**WORK TASK**
Count the lines below that hold the string "Function". Give only that number.
---------- SUPPLIED ENTRIES ----------
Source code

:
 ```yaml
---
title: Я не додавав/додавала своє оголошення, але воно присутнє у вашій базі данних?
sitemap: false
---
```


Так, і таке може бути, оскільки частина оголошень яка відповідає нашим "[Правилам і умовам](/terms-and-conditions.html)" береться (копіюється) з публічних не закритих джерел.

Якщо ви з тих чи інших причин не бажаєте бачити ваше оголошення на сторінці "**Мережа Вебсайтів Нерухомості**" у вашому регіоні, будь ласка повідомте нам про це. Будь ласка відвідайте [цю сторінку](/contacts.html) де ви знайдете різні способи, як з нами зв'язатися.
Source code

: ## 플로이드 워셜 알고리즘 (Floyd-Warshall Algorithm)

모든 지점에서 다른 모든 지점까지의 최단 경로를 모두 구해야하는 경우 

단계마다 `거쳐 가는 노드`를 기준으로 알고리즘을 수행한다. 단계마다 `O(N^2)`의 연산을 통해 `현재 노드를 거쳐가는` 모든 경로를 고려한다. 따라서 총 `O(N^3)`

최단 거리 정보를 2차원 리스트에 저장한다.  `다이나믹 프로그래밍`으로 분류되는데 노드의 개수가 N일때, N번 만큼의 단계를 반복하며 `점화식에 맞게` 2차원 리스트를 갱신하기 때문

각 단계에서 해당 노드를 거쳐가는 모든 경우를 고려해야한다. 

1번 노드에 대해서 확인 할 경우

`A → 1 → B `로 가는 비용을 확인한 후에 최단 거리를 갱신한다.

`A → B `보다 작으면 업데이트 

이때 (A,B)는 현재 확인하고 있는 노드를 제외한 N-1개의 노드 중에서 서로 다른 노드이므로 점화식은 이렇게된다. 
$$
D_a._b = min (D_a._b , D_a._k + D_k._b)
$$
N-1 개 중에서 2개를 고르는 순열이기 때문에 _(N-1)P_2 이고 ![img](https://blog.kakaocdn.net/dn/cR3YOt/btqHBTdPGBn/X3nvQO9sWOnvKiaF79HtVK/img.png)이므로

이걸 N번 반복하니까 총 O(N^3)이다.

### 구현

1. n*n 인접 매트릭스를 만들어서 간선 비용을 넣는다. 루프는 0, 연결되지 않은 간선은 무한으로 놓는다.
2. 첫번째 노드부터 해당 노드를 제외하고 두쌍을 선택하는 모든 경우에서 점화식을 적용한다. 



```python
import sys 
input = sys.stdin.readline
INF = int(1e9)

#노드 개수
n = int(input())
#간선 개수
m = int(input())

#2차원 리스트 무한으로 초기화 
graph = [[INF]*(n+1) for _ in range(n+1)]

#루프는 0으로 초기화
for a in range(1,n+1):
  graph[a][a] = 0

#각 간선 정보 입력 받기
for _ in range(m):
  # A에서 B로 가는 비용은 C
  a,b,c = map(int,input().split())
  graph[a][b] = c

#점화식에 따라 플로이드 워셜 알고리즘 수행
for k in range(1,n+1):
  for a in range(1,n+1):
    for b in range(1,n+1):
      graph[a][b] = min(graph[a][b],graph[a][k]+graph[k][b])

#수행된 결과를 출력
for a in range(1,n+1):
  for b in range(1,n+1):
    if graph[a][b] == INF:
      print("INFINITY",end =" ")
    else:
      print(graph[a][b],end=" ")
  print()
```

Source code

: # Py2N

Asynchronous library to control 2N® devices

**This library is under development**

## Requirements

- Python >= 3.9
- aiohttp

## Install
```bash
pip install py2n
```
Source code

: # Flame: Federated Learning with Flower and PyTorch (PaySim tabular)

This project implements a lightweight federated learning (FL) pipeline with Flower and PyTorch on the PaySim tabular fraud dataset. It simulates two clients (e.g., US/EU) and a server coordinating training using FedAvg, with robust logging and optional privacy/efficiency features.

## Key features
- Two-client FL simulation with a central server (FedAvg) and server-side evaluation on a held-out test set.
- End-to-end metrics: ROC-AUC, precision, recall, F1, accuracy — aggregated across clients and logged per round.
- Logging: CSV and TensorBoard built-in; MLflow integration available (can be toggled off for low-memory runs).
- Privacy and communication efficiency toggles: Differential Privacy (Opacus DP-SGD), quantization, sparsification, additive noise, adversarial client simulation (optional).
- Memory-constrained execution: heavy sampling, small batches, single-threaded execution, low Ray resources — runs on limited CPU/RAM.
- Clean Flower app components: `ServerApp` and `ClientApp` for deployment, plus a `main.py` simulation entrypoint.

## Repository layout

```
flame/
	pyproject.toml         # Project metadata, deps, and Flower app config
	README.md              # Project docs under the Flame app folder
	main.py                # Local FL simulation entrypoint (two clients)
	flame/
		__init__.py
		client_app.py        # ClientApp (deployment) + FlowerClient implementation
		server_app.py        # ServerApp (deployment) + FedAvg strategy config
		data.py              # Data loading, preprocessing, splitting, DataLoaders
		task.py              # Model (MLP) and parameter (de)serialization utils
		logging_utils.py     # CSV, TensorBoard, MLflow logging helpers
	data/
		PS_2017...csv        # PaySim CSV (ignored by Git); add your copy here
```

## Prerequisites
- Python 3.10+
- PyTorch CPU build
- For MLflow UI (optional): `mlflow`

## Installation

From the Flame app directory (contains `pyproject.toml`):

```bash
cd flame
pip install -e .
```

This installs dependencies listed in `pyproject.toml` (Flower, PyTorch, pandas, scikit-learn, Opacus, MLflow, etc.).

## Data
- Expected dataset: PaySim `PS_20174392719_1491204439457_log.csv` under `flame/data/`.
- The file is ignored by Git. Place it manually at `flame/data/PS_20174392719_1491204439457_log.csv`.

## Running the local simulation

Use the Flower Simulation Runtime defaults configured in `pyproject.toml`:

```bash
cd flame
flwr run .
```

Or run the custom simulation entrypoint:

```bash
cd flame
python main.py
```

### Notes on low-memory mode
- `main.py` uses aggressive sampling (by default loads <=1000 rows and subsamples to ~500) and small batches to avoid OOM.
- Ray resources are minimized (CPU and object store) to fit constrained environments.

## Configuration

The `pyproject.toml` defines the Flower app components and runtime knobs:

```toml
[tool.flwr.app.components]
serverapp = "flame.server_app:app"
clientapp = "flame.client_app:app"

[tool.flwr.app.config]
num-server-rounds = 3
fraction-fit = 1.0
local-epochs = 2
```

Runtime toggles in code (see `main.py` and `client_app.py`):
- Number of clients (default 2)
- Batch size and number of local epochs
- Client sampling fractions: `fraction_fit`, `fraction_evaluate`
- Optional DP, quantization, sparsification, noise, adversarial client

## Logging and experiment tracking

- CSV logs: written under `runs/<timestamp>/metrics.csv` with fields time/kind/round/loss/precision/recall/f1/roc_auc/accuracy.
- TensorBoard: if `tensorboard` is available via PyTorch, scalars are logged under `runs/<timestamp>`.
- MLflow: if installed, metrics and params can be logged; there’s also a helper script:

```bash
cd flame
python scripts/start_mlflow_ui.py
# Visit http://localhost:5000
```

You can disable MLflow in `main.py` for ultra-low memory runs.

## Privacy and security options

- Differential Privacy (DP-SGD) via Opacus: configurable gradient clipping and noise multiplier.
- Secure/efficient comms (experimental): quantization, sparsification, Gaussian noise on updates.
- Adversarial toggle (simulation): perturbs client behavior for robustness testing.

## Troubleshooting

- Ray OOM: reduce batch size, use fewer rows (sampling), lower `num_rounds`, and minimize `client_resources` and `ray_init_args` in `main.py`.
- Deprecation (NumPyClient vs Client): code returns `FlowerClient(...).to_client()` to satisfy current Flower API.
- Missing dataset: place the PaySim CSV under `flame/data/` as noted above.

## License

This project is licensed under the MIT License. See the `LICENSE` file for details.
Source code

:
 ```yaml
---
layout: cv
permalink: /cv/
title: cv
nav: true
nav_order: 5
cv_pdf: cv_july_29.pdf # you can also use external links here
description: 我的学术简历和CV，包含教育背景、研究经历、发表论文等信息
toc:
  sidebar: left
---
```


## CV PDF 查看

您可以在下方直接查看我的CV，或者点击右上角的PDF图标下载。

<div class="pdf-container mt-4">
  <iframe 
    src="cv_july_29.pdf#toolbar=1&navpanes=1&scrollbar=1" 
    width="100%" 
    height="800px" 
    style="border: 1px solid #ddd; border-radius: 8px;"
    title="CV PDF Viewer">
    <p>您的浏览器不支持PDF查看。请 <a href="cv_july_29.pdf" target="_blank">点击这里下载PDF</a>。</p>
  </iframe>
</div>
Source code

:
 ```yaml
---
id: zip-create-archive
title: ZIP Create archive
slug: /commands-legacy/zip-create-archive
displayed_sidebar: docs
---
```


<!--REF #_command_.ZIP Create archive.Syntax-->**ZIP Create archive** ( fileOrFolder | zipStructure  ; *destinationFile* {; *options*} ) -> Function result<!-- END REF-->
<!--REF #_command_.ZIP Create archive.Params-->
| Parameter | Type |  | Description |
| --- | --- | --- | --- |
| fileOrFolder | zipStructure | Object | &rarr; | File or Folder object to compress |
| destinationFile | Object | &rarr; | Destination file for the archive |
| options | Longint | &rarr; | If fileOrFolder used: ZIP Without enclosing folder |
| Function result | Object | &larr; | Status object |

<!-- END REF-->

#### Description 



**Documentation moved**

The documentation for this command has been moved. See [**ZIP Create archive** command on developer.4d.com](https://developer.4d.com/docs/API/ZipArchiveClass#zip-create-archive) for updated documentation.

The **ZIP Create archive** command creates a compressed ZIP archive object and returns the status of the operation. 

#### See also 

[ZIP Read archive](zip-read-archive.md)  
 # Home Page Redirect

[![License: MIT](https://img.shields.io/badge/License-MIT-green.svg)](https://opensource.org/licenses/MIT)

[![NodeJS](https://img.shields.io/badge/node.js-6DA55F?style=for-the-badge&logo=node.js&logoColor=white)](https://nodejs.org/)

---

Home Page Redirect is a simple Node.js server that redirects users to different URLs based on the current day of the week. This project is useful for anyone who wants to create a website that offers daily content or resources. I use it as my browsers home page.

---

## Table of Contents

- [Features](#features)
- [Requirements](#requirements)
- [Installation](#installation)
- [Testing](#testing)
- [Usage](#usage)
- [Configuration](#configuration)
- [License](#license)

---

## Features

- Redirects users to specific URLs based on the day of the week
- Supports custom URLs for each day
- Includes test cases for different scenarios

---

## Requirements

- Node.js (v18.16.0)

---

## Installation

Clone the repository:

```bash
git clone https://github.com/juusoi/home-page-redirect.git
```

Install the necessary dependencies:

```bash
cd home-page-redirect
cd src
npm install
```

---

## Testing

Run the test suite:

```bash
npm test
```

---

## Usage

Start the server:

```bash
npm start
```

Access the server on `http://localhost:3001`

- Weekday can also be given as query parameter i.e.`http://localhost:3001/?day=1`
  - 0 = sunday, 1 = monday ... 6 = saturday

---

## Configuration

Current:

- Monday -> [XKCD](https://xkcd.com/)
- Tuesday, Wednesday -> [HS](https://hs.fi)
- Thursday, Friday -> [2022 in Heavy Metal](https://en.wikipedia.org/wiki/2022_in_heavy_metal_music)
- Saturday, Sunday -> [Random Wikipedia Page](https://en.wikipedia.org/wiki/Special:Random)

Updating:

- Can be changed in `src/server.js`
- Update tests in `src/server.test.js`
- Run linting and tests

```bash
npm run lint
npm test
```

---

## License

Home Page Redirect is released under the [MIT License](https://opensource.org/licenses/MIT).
----------
**RESULT**
2